The Internet’s First 40 Years: Top Ten Milestones

By Jacqueline Emigh, PC World |  Internet, computing history Add a new comment

While 40 years in a person's lifetime is a very long time, the Internet -- which turned 40 today -- is really only getting started.

Still, like just about any 40-year-old guy, the Internet has packed a lot of changes into its life so far. No birthday celebration for the Internet would be complete without giving recognition to some of the biggest milestones.

Deciding on which ones is a totally tough call, because the Internet has made such a huge impact on anyone lucky enough to access it.

But as I view things, anyway, it's important to pay tribute to the myriad technologies created over the past four decades to connect people to the Internet -- first through modems and then through wireless and cable -- as well as to let them access communications like data, radio, and TV in ways once unimaginable.
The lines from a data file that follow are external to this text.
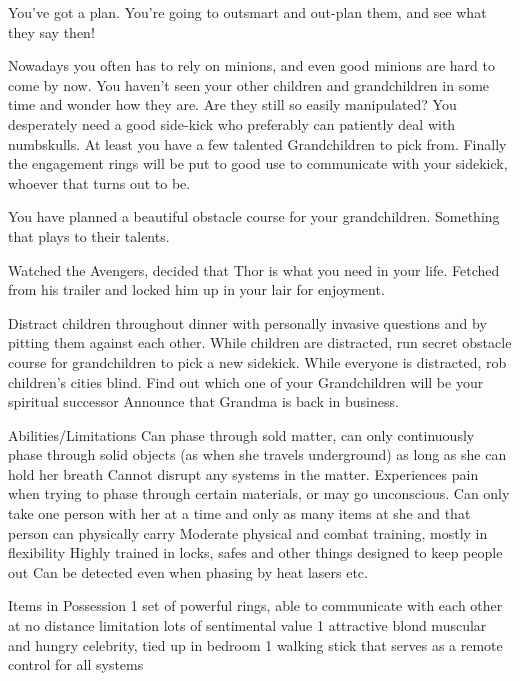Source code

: \documentclass[char]{LRSguildcamp1}
\begin{document}
You've got a plan. You're  going to outsmart and out-plan them, and see what they say then! 

Nowadays you often has to rely on minions, and even good minions are hard to come by now. You haven't seen your other children and grandchildren in some time and wonder how they are. Are they still so easily manipulated? You desperately need a good side-kick who preferably can patiently deal with numbskulls.  At least you have a few talented Grandchildren to pick from. Finally the engagement rings will be put to good use to communicate with your sidekick, whoever that turns out to be. 

You have planned a beautiful obstacle course for your grandchildren. Something that plays to their talents. 

Watched the Avengers, decided that Thor is what you need in your life. Fetched \cChrisHemsworth{\intro} from his trailer and locked him up in your lair for enjoyment.

\begin{itemz}[Goals]
	\item 
	Distract children throughout dinner with personally invasive questions and by pitting them against each other. 
	While children are distracted, run secret obstacle course for grandchildren to pick a new sidekick. 
	While everyone is distracted, rob children’s cities blind. 
	Find out which one of your Grandchildren will be your spiritual successor 
	Announce that Grandma is back in business. 
	
\end{itemz}

\begin{itemz}[Notes]
	\item 
	
	Abilities/Limitations 
	Can phase through sold matter, can only continuously phase through solid objects (as when she travels underground) as long as she can hold her breath 
	Cannot disrupt any systems in the matter. 
	Experiences pain when trying to phase through certain materials, or may go unconscious. 
	Can only take one person with her at a time and only as many items at she and that person can physically carry 
	Moderate physical and combat training, mostly in flexibility 
	Highly trained in locks, safes and other things designed to keep people out 
	Can be detected even when phasing by heat lasers etc. 
	
	Items in Possession
	1 set of powerful rings, able to communicate with each other at no distance limitation lots of sentimental value 
	1 attractive blond muscular and hungry celebrity, tied up in bedroom 
	1 walking stick that serves as a remote control for all systems 
	
\end{itemz}
\end{document}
So here, in chronological order, is my rather arbitrary list of Top Ten Internet Milestones, gleaned largely from a nostalgic look back through the pages of PC World.

October 29, 1969. Leonard Kleinrock, a UCLA college professor, sends a two-letter message -- "lo" -- to a computer at Stanford Research Institute. The Internet is born.

October 13, 1994 - The -- eventually to be known as Netscape Navigator -- is released as beta code.

November 6, 1997 - Intel ships a videoconferencing system that runs on the Internet (gasp!) as well as on ISDN phone lines (remember them?) and corporate LANs.

February 18, 1998 - The first V.90 modems, enabling Internet access at the then-whopping rate of 56 Kbps, are shipped to stores by 3Com Corp.

Sometime in September 1999 - An Internet-enabled game machine named Dreamcast debuts, pioneering a pathway that will eventually lead to Nintendo's GameCube and Sony's PS3.

June 28, 2000 - Metricom rolls out the then-blazingly fast, 128Kbps Ricochet wireless service in Atlanta and San Diego.

August 21, 2002 - Together with T-Mobile and HP, Starbucks expands WiFi access to users at 1200 coffee shops throughout the US .

Early January, 2009 - Yahoo shows off Connected TV, a platform allowing Web widgets to dock on Internet-connected HDTVs at the Consumer Electronics Show in Las Vegas.

Early July, 2009 - Internet radio services like Pandora, Blip.fm and Last.fm are saved -- albeit temporarily -- when recording companies agree to make royalty fees more comparable to those paid by satellite TV services, for example.

October 22, 2009 - Microsoft's Internet TV, a new service for accessing Web-based streaming TV shows and movies from directly inside Media Center -- finally leaves beta as part of the launch of Windows 7.